Molti si rifiutano di riconoscere che la loro vera natura non si accontenta di rubacchiare “momentini di serenità”, avendo sempre paura della sete e del deserto per loro. Non si accorgono di quanto quella sete e quella fame (quella crisi, quella dipendenza da Dio) ci rendano alla lunga “più umani” e più “sensibili”, quanto quella lotta plasmi la nostra vera umanità. Quanto cambi il nostro sguardo e il nostro sorriso. Come ha fatto con Cristo.

Tanti, di fronte a questo Gesù, che scopre la sua insostituibile relazione con Dio, restano indifferenti, non ne colgono il fascino.
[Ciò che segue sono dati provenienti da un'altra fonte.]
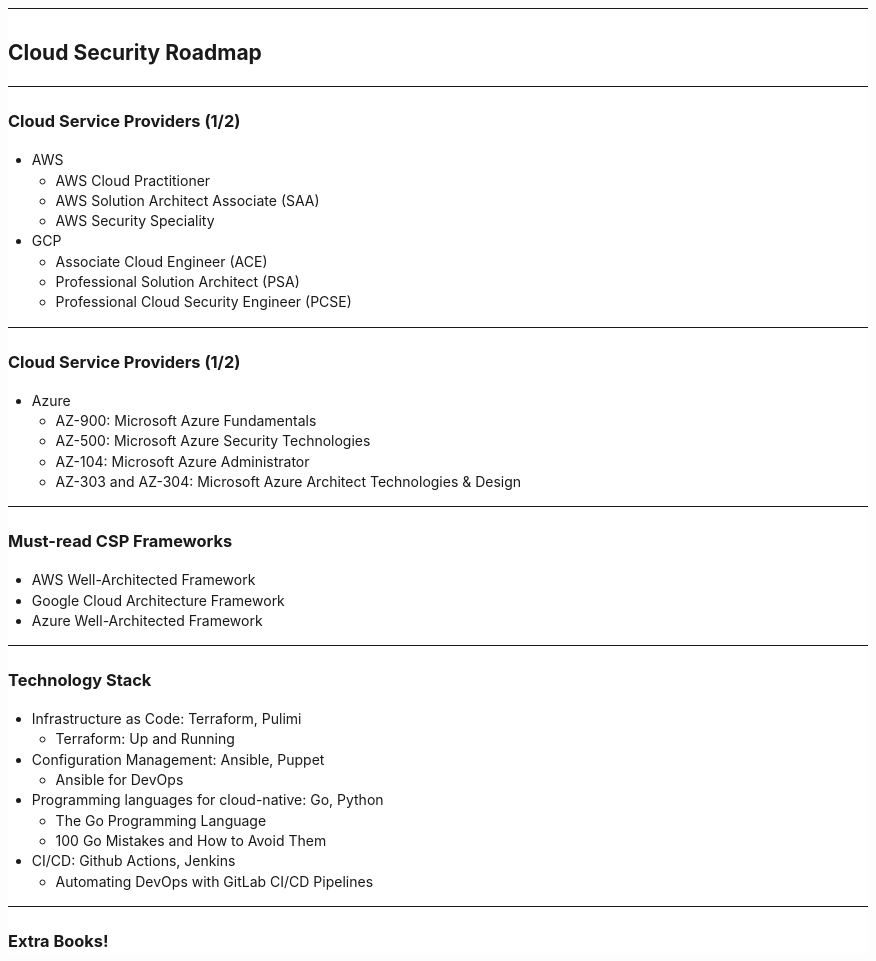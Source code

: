 
---

## Cloud Security Roadmap


---
### Cloud Service Providers (1/2)

- AWS
  - AWS Cloud Practitioner 
  - AWS Solution Architect Associate (SAA)
  - AWS Security Speciality
- GCP
  - Associate Cloud Engineer (ACE)
  - Professional Solution Architect (PSA)
  - Professional Cloud Security Engineer (PCSE)


---
### Cloud Service Providers (1/2)

- Azure
  - AZ-900: Microsoft Azure Fundamentals
  - AZ-500: Microsoft Azure Security Technologies
  - AZ-104: Microsoft Azure Administrator
  - AZ-303 and AZ-304: Microsoft Azure Architect Technologies & Design 


---
### Must-read CSP Frameworks

- AWS Well-Architected Framework
- Google Cloud Architecture Framework
- Azure Well-Architected Framework


---
### Technology Stack

- Infrastructure as Code: Terraform, Pulimi
  - Terraform: Up and Running
- Configuration Management: Ansible, Puppet
  - Ansible for DevOps
- Programming languages for cloud-native: Go, Python
  - The Go Programming Language
  - 100 Go Mistakes and How to Avoid Them
- CI/CD: Github Actions, Jenkins
  - Automating DevOps with GitLab CI/CD Pipelines


---
### Extra Books!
Abbiamo tutto il tempo della Quaresima per tornare alla nostalgia di un persona così, di una umanità come quella di Cristo. Ci basterebbe la nostalgia di essere uomini che non hanno paura delle bufere, delle crisi e dei deserti, che non idolatrano la serenità domestica, ma si danno da fare perché c’è un sacco di gente che sta male davvero e per la quale sarà necessario tirar fuori pane dalle pietre (chissà come…). Ma non sarà pane per noi. Dobbiamo avere nostalgia di uomini così.

Mi viene in mente una pagina di Amos, dove il profeta chiede l’avvento di questa nostalgia.

Ecco, verranno giorni,
– dice il Signore Dio –
in cui manderò la fame nel paese,
ma non fame di pane, né sete di acqua,
ma d’ascoltare “una parola di Verità”.